## [ACTIVITY]
Note each line of the entries that includes "flip". Then copy those lines.

## [EXTRACTED DATA]
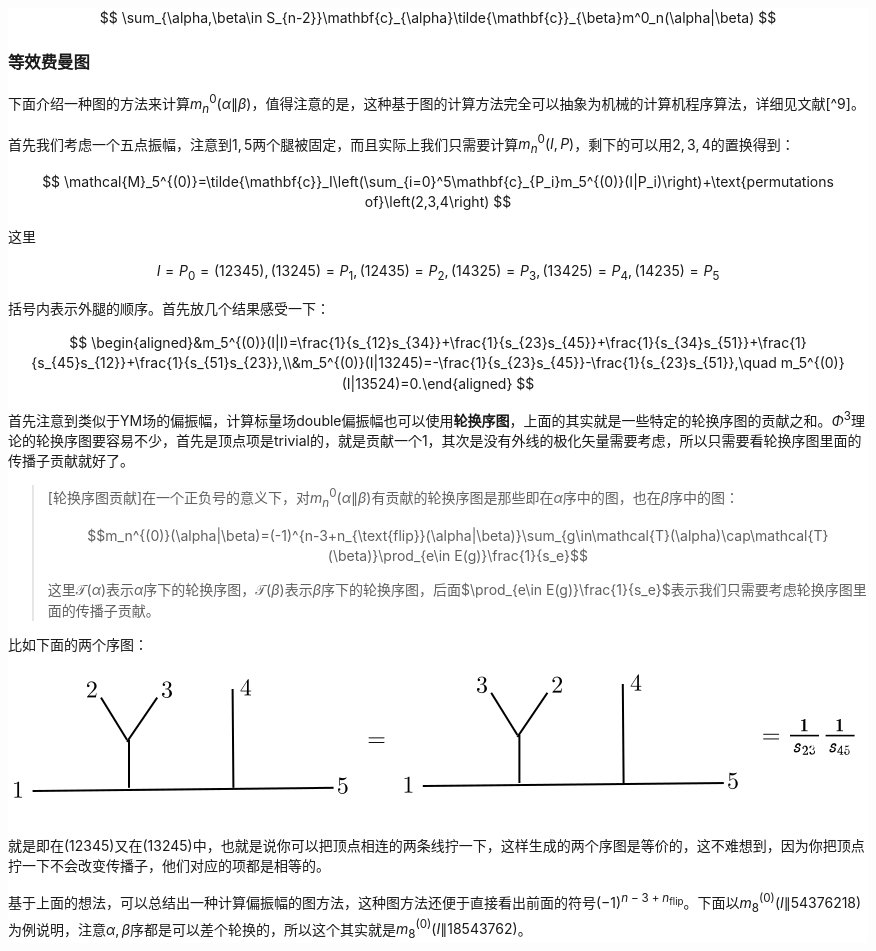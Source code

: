 $$
\sum_{\alpha,\beta\in S_{n-2}}\mathbf{c}_{\alpha}\tilde{\mathbf{c}}_{\beta}m^0_n(\alpha|\beta)
$$

### 等效费曼图

下面介绍一种图的方法来计算$m^0_n(\alpha\|\beta)$，值得注意的是，这种基于图的计算方法完全可以抽象为机械的计算机程序算法，详细见文献[^9]。

首先我们考虑一个五点振幅，注意到$1,5$两个腿被固定，而且实际上我们只需要计算$m_n^0(I,P)$，剩下的可以用$2,3,4$的置换得到：

$$
\mathcal{M}_5^{(0)}=\tilde{\mathbf{c}}_I\left(\sum_{i=0}^5\mathbf{c}_{P_i}m_5^{(0)}(I|P_i)\right)+\text{permutations of}\left(2,3,4\right)
$$

这里

$$
I=P_0=(12345),(13245)=P_1,(12435)=P_2,(14325)=P_3, (13425)=P_4,(14235)=P_5
$$

括号内表示外腿的顺序。首先放几个结果感受一下：

$$
\begin{aligned}&m_5^{(0)}(I|I)=\frac{1}{s_{12}s_{34}}+\frac{1}{s_{23}s_{45}}+\frac{1}{s_{34}s_{51}}+\frac{1}{s_{45}s_{12}}+\frac{1}{s_{51}s_{23}},\\&m_5^{(0)}(I|13245)=-\frac{1}{s_{23}s_{45}}-\frac{1}{s_{23}s_{51}},\quad m_5^{(0)}(I|13524)=0.\end{aligned}
$$

首先注意到类似于YM场的偏振幅，计算标量场double偏振幅也可以使用**轮换序图**，上面的其实就是一些特定的轮换序图的贡献之和。$\Phi^3$理论的轮换序图要容易不少，首先是顶点项是trivial的，就是贡献一个$1$，其次是没有外线的极化矢量需要考虑，所以只需要看轮换序图里面的传播子贡献就好了。

>[轮换序图贡献]在一个正负号的意义下，对$m^0_n(\alpha\|\beta)$有贡献的轮换序图是那些即在$\alpha$序中的图，也在$\beta$序中的图：
>
>$$m_n^{(0)}(\alpha|\beta)=(-1)^{n-3+n_{\text{flip}}(\alpha|\beta)}\sum_{g\in\mathcal{T}(\alpha)\cap\mathcal{T}(\beta)}\prod_{e\in E(g)}\frac{1}{s_e}$$
>
>这里$\mathcal{T}(\alpha)$表示$\alpha$序下的轮换序图，$\mathcal{T}(\beta)$表示$\beta$序下的轮换序图，后面$\prod_{e\in E(g)}\frac{1}{s_e}$表示我们只需要考虑轮换序图里面的传播子贡献。
>

比如下面的两个序图：

![5](\img\posts\CHY\5.svg)

就是即在$(12345)$又在$(13245)$中，也就是说你可以把顶点相连的两条线拧一下，这样生成的两个序图是等价的，这不难想到，因为你把顶点拧一下不会改变传播子，他们对应的项都是相等的。

基于上面的想法，可以总结出一种计算偏振幅的图方法，这种图方法还便于直接看出前面的符号$(-1)^{n-3+n_{\text{flip}}}$。下面以$m_8^{(0)}(I\|54376218)$为例说明，注意$\alpha,\beta$序都是可以差个轮换的，所以这个其实就是$m_8^{(0)}(I\|18543762)$。
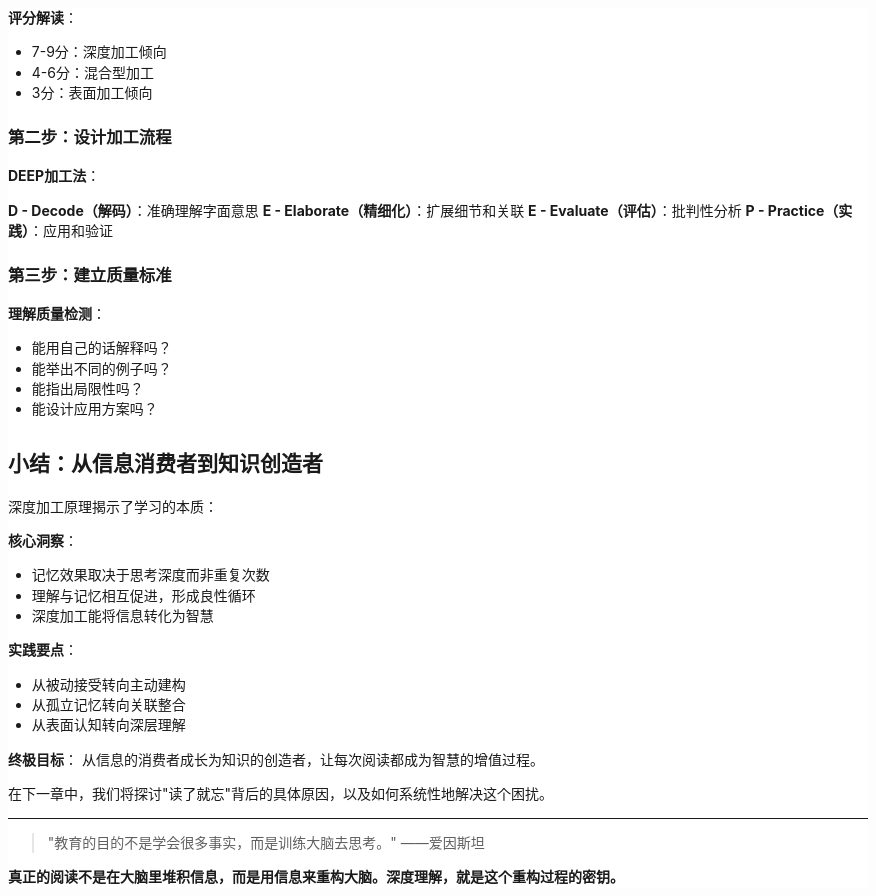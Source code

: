 **评分解读**：
- 7-9分：深度加工倾向
- 4-6分：混合型加工
- 3分：表面加工倾向

### 第二步：设计加工流程

**DEEP加工法**：

**D - Decode（解码）**：准确理解字面意思
**E - Elaborate（精细化）**：扩展细节和关联
**E - Evaluate（评估）**：批判性分析
**P - Practice（实践）**：应用和验证

### 第三步：建立质量标准

**理解质量检测**：
- 能用自己的话解释吗？
- 能举出不同的例子吗？
- 能指出局限性吗？
- 能设计应用方案吗？

## 小结：从信息消费者到知识创造者

深度加工原理揭示了学习的本质：

**核心洞察**：
- 记忆效果取决于思考深度而非重复次数
- 理解与记忆相互促进，形成良性循环
- 深度加工能将信息转化为智慧

**实践要点**：
- 从被动接受转向主动建构
- 从孤立记忆转向关联整合  
- 从表面认知转向深层理解

**终极目标**：
从信息的消费者成长为知识的创造者，让每次阅读都成为智慧的增值过程。

在下一章中，我们将探讨"读了就忘"背后的具体原因，以及如何系统性地解决这个困扰。

---

> "教育的目的不是学会很多事实，而是训练大脑去思考。" ——爱因斯坦

**真正的阅读不是在大脑里堆积信息，而是用信息来重构大脑。深度理解，就是这个重构过程的密钥。**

## [SOLUTION FOR THIS EXERCISE]
>$$m_n^{(0)}(\alpha|\beta)=(-1)^{n-3+n_{\text{flip}}(\alpha|\beta)}\sum_{g\in\mathcal{T}(\alpha)\cap\mathcal{T}(\beta)}\prod_{e\in E(g)}\frac{1}{s_e}$$
基于上面的想法，可以总结出一种计算偏振幅的图方法，这种图方法还便于直接看出前面的符号$(-1)^{n-3+n_{\text{flip}}}$。下面以$m_8^{(0)}(I\|54376218)$为例说明，注意$\alpha,\beta$序都是可以差个轮换的，所以这个其实就是$m_8^{(0)}(I\|18543762)$。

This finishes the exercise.